*WHAT THE TASK REQUIRES*
Given the listing below, write out exactly the lines starting with the line that has "## HitchHiking: A" and going on through the line that has "## **1。Java 和 Spring**", both kept.

§

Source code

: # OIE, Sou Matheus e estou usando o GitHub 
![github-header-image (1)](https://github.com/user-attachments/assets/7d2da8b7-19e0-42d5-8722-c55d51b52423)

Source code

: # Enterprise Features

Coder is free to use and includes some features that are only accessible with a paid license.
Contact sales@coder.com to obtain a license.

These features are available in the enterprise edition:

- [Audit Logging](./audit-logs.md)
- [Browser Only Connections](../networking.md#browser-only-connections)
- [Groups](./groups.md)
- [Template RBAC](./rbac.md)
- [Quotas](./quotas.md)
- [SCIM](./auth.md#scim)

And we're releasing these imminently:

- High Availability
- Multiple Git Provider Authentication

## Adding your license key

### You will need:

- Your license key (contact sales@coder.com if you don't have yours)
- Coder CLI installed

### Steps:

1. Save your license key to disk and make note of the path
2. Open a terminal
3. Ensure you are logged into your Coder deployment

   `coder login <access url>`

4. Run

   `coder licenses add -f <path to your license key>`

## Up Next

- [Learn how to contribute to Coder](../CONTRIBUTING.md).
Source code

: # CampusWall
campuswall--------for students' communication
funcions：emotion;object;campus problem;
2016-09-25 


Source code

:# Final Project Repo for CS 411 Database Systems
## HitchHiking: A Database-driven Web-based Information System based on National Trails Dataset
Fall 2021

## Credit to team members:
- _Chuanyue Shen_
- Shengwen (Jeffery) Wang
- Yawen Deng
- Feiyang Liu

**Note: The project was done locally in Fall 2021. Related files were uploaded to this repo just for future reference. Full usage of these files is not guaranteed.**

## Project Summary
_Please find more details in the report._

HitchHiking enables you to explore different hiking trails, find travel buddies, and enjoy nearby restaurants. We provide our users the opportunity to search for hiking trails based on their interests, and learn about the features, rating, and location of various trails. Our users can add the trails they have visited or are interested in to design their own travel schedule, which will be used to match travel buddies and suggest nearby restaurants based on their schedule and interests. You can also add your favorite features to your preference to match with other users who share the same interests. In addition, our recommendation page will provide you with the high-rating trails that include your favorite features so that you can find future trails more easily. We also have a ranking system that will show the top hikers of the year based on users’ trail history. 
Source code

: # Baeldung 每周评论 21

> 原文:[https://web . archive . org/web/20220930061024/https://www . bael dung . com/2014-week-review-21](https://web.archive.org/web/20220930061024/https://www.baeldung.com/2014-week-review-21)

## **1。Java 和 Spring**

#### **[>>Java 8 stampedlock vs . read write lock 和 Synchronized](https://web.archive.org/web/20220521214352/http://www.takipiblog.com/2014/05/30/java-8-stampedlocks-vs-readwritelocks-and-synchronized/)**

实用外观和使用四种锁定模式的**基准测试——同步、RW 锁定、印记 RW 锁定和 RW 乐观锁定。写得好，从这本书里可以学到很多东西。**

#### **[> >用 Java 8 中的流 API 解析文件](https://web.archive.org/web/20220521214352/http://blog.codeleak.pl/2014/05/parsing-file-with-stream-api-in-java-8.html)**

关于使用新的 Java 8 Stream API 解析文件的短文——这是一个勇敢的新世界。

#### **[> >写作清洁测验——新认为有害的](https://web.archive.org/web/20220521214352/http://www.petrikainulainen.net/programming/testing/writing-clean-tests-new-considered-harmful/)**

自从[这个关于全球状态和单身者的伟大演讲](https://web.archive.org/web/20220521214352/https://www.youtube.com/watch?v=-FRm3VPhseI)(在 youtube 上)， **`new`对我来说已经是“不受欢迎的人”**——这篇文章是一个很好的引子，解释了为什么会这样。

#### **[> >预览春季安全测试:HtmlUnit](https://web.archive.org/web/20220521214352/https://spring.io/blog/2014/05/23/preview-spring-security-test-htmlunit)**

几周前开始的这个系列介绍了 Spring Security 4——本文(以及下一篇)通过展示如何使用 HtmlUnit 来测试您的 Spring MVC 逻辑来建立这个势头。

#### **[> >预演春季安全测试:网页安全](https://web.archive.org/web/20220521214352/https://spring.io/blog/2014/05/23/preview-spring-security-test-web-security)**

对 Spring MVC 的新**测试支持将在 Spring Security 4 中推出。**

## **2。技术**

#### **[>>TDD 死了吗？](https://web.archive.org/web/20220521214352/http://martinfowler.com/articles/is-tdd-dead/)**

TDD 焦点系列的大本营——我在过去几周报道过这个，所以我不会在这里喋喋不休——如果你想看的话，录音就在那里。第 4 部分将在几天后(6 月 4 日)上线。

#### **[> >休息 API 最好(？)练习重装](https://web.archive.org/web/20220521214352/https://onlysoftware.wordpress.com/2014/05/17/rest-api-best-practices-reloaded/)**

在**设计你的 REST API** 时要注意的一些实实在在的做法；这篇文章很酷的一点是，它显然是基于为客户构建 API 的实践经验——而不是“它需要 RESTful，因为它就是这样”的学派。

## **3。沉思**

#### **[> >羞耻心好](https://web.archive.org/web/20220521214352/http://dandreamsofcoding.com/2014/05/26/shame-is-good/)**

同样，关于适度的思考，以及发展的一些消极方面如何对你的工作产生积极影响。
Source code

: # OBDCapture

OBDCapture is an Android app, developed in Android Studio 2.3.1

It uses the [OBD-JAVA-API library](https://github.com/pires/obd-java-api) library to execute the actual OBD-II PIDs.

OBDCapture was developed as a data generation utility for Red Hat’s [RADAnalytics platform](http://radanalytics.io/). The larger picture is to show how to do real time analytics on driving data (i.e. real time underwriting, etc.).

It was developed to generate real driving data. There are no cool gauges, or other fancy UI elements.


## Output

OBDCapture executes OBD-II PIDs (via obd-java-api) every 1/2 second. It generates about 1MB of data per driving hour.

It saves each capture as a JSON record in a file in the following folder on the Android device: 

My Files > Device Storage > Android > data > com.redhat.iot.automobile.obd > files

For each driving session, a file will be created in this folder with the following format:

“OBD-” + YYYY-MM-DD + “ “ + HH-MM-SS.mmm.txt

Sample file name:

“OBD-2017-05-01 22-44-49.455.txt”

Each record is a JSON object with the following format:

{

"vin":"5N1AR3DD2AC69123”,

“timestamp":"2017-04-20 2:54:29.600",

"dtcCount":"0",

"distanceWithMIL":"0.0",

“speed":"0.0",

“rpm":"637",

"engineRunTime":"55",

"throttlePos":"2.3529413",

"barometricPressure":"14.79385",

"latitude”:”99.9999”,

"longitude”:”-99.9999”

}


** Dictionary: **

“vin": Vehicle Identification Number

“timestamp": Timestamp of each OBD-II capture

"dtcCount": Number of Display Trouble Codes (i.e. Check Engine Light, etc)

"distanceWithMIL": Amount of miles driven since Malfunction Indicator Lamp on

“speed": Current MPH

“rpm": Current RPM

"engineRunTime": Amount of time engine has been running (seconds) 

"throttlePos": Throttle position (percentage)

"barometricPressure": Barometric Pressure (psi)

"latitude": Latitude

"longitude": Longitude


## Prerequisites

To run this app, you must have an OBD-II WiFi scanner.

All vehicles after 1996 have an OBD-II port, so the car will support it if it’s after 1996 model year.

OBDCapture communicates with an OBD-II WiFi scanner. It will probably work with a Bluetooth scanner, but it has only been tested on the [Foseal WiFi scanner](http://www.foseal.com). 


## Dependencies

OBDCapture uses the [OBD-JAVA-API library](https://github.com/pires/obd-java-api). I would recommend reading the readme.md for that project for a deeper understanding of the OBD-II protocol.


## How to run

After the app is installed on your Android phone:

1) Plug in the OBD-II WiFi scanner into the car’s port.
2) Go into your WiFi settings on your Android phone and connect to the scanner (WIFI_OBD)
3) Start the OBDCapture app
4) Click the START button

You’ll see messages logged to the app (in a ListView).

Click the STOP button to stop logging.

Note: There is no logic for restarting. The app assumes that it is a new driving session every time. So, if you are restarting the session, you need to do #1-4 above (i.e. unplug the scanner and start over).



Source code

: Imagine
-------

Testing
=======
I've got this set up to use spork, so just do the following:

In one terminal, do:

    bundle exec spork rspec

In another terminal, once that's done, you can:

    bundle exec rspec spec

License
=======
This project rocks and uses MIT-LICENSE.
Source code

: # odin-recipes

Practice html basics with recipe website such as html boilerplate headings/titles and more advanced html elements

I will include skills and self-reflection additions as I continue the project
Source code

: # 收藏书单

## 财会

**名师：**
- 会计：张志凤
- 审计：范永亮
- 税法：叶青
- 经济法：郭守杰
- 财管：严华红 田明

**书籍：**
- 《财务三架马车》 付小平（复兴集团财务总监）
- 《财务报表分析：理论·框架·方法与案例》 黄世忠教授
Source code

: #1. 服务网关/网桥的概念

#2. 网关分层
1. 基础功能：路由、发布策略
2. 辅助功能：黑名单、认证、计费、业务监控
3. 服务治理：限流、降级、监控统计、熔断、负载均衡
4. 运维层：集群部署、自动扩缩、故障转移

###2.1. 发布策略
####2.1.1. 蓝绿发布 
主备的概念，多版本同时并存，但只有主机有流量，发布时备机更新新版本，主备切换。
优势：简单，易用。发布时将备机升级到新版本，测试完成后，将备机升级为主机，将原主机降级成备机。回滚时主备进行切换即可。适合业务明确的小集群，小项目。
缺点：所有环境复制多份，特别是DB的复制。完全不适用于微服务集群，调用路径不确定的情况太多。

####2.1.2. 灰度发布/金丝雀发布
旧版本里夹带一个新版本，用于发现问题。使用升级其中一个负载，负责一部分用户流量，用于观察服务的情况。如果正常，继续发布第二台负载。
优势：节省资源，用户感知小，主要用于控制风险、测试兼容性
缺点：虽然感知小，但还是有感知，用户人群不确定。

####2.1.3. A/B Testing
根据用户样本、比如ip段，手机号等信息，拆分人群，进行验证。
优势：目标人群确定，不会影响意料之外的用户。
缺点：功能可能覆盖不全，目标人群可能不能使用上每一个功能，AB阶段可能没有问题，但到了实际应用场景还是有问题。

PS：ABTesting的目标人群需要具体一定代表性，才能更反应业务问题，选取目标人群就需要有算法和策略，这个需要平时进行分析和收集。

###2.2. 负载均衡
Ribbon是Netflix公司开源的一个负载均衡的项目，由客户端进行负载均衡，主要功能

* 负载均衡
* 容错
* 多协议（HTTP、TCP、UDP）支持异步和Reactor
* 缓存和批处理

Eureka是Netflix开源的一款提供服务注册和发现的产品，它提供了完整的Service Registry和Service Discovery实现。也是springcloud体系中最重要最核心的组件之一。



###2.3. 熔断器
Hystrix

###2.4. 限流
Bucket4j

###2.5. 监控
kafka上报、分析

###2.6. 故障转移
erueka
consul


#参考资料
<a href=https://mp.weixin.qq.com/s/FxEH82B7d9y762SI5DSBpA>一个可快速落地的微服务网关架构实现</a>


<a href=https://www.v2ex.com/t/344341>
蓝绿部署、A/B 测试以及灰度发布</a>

§

*REPLY TO THE EXERCISE*
## HitchHiking: A Database-driven Web-based Information System based on National Trails Dataset
Fall 2021

## Credit to team members:
- _Chuanyue Shen_
- Shengwen (Jeffery) Wang
- Yawen Deng
- Feiyang Liu

**Note: The project was done locally in Fall 2021. Related files were uploaded to this repo just for future reference. Full usage of these files is not guaranteed.**

## Project Summary
_Please find more details in the report._

HitchHiking enables you to explore different hiking trails, find travel buddies, and enjoy nearby restaurants. We provide our users the opportunity to search for hiking trails based on their interests, and learn about the features, rating, and location of various trails. Our users can add the trails they have visited or are interested in to design their own travel schedule, which will be used to match travel buddies and suggest nearby restaurants based on their schedule and interests. You can also add your favorite features to your preference to match with other users who share the same interests. In addition, our recommendation page will provide you with the high-rating trails that include your favorite features so that you can find future trails more easily. We also have a ranking system that will show the top hikers of the year based on users’ trail history. 
Source code

: # Baeldung 每周评论 21

> 原文:[https://web . archive . org/web/20220930061024/https://www . bael dung . com/2014-week-review-21](https://web.archive.org/web/20220930061024/https://www.baeldung.com/2014-week-review-21)

## **1。Java 和 Spring**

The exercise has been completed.